> _To do_
Determine how many lines of the listing below hold the string "board". Reply only with the number.

-- Data to examine follows --

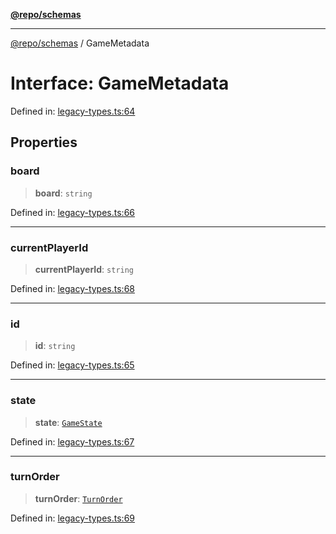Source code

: [**@repo/schemas**](../README.md)

***

[@repo/schemas](../README.md) / GameMetadata

# Interface: GameMetadata

Defined in: [legacy-types.ts:64](https://github.com/alexqguo/drinking-board-game-v3/blob/b790afaa2e3b8fa2b8d92187d67ae85cb9db6cc2/packages/schemas/src/legacy-types.ts#L64)

## Properties

### board

> **board**: `string`

Defined in: [legacy-types.ts:66](https://github.com/alexqguo/drinking-board-game-v3/blob/b790afaa2e3b8fa2b8d92187d67ae85cb9db6cc2/packages/schemas/src/legacy-types.ts#L66)

***

### currentPlayerId

> **currentPlayerId**: `string`

Defined in: [legacy-types.ts:68](https://github.com/alexqguo/drinking-board-game-v3/blob/b790afaa2e3b8fa2b8d92187d67ae85cb9db6cc2/packages/schemas/src/legacy-types.ts#L68)

***

### id

> **id**: `string`

Defined in: [legacy-types.ts:65](https://github.com/alexqguo/drinking-board-game-v3/blob/b790afaa2e3b8fa2b8d92187d67ae85cb9db6cc2/packages/schemas/src/legacy-types.ts#L65)

***

### state

> **state**: [`GameState`](../enumerations/GameState.md)

Defined in: [legacy-types.ts:67](https://github.com/alexqguo/drinking-board-game-v3/blob/b790afaa2e3b8fa2b8d92187d67ae85cb9db6cc2/packages/schemas/src/legacy-types.ts#L67)

***

### turnOrder

> **turnOrder**: [`TurnOrder`](../enumerations/TurnOrder.md)

Defined in: [legacy-types.ts:69](https://github.com/alexqguo/drinking-board-game-v3/blob/b790afaa2e3b8fa2b8d92187d67ae85cb9db6cc2/packages/schemas/src/legacy-types.ts#L69)
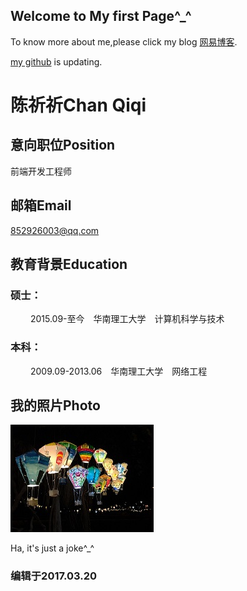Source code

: ## Welcome to My first Page^_^

To know more about me,please click my blog [网易博客](http://scutcqq.blog.163.com/).

[my github](https://github.com/ChanQQ) is updating.

# 陈祈祈Chan Qiqi

## 意向职位Position

前端开发工程师

## 邮箱Email

852926003@qq.com

## 教育背景Education

### 硕士：

　　 2015.09-至今　华南理工大学　计算机科学与技术

### 本科：

　　 2009.09-2013.06　华南理工大学　网络工程

## 我的照片Photo

![Image](./images/light.JPG)

Ha, it's just a joke^_^

### 编辑于2017.03.20
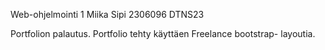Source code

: Web-ohjelmointi 1
Miika Sipi
2306096 DTNS23

Portfolion palautus. Portfolio tehty käyttäen Freelance bootstrap- layoutia. 
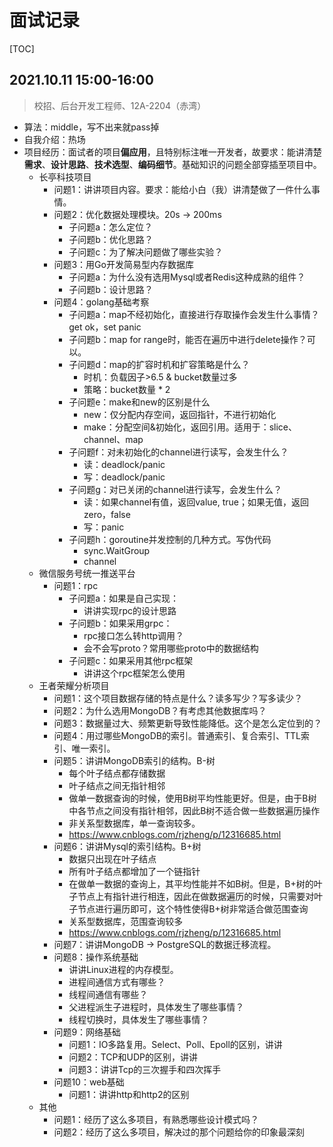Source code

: # 面试记录

[TOC]

## 2021.10.11 15:00-16:00 

> 校招、后台开发工程师、12A-2204（赤湾）

- 算法：middle，写不出来就pass掉
- 自我介绍：热场
- 项目经历：面试者的项目**偏应用**，且特别标注唯一开发者，故要求：能讲清楚**需求**、**设计思路**、**技术选型**、**编码细节**。基础知识的问题全部穿插至项目中。
  - 长亭科技项目
    - 问题1：讲讲项目内容。要求：能给小白（我）讲清楚做了一件什么事情。
    - 问题2：优化数据处理模块。20s -> 200ms
      - 子问题a：怎么定位？
      - 子问题b：优化思路？
      - 子问题c：为了解决问题做了哪些实验？
    - 问题3：用Go开发简易型内存数据库
      - 子问题a：为什么没有选用Mysql或者Redis这种成熟的组件？
      - 子问题b：设计思路？
    - 问题4：golang基础考察
      - 子问题a：map不经初始化，直接进行存取操作会发生什么事情？get ok，set panic
      - 子问题b：map for range时，能否在遍历中进行delete操作？可以。
      - 子问题d：map的扩容时机和扩容策略是什么？
        - 时机：负载因子>6.5 & bucket数量过多
        - 策略：bucket数量 * 2
      - 子问题e：make和new的区别是什么
        - new：仅分配内存空间，返回指针，不进行初始化
        - make：分配空间&初始化，返回引用。适用于：slice、channel、map
      - 子问题f：对未初始化的channel进行读写，会发生什么？
        - 读：deadlock/panic
        - 写：deadlock/panic
      - 子问题g：对已关闭的channel进行读写，会发生什么？
        - 读：如果channel有值，返回value, true；如果无值，返回zero，false
        - 写：panic
      - 子问题h：goroutine并发控制的几种方式。写伪代码
        - sync.WaitGroup
        - channel
  - 微信服务号统一推送平台
    - 问题1：rpc
      - 子问题a：如果是自己实现：
        - 讲讲实现rpc的设计思路
      - 子问题b：如果采用grpc：
        - rpc接口怎么转http调用？
        - 会不会写proto？常用哪些proto中的数据结构
      - 子问题c：如果采用其他rpc框架
        - 讲讲这个rpc框架怎么使用
  - 王者荣耀分析项目
    - 问题1：这个项目数据存储的特点是什么？读多写少？写多读少？
    - 问题2：为什么选用MongoDB？有考虑其他数据库吗？
    - 问题3：数据量过大、频繁更新导致性能降低。这个是怎么定位到的？
    - 问题4：用过哪些MongoDB的索引。普通索引、复合索引、TTL索引、唯一索引。
    - 问题5：讲讲MongoDB索引的结构。B-树
      - 每个叶子结点都存储数据
      - 叶子结点之间无指针相邻
      - 做单一数据查询的时候，使用B树平均性能更好。但是，由于B树中各节点之间没有指针相邻，因此B树不适合做一些数据遍历操作
      - 非关系型数据库，单一查询较多。
      - https://www.cnblogs.com/rjzheng/p/12316685.html
    - 问题6：讲讲Mysql的索引结构。B+树
      - 数据只出现在叶子结点
      - 所有叶子结点都增加了一个链指针
      - 在做单一数据的查询上，其平均性能并不如B树。但是，B+树的叶子节点上有指针进行相连，因此在做数据遍历的时候，只需要对叶子节点进行遍历即可，这个特性使得B+树非常适合做范围查询
      - 关系型数据库，范围查询较多
      - https://www.cnblogs.com/rjzheng/p/12316685.html
    - 问题7：讲讲MongoDB -> PostgreSQL的数据迁移流程。
    - 问题8：操作系统基础
      - 讲讲Linux进程的内存模型。
      - 进程间通信方式有哪些？
      - 线程间通信有哪些？
      - 父进程派生子进程时，具体发生了哪些事情？
      - 线程切换时，具体发生了哪些事情？
    - 问题9：网络基础
      - 问题1：IO多路复用。Select、Poll、Epoll的区别，讲讲
      - 问题2：TCP和UDP的区别，讲讲
      - 问题3：讲讲Tcp的三次握手和四次挥手
    - 问题10：web基础
      - 问题1：讲讲http和http2的区别
  - 其他
    - 问题1：经历了这么多项目，有熟悉哪些设计模式吗？
    - 问题2：经历了这么多项目，解决过的那个问题给你的印象最深刻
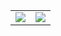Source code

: <table>
  <tr>
    <td align="center" style="padding=0;width=50%;">
      <img align="center" style="padding=0;" src="https://gh-stats.didinele.me/api/?username=matary1&show_icons=true&title_color=4F8CC9&text_color=9f9f9f&bg_color=1591e4&hide_border=true&icon_color=4F8CC9&hide_title=true&count_private=true"/>
    </td>
    <td align="center" style="padding=0;width=50%;">
      <img align="center" style="padding=0;" src="https://gh-stats.didinele.me/api/top-langs/?username=matary1&layout=compact&show_icons=true&title_color=4F8CC9&text_color=9f9f9f&bg_color=1591e4&hide_border=true&icon_color=ff3000&count_private=true&extra=matary1
https://github.com/Matary1/Code-rick.git"/>
    </td>
  </tr>
</table>

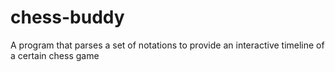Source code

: # chess-buddy
A program that parses a set of notations to provide an interactive timeline of a certain chess game
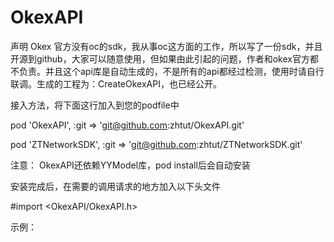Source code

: # OkexAPI

声明
Okex 官方没有oc的sdk，我从事oc这方面的工作，所以写了一份sdk，并且开源到github，大家可以随意使用，但如果由此引起的问题，作者和okex官方都不负责。并且这个api库是自动生成的，不是所有的api都经过检测，使用时请自行联调。生成的工程为：CreateOkexAPI，也已经公开。

接入方法，将下面这行加入到您的podfile中

pod 'OkexAPI', :git => 'git@github.com:zhtut/OkexAPI.git'

pod 'ZTNetworkSDK', :git => 'git@github.com:zhtut/ZTNetworkSDK.git'

注意：
OkexAPI还依赖YYModel库，pod install后会自动安装

安装完成后，在需要的调用请求的地方加入以下头文件

 #import <OkexAPI/OkexAPI.h>

示例：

-- Data to examine concluded --

> _Problem solution_
8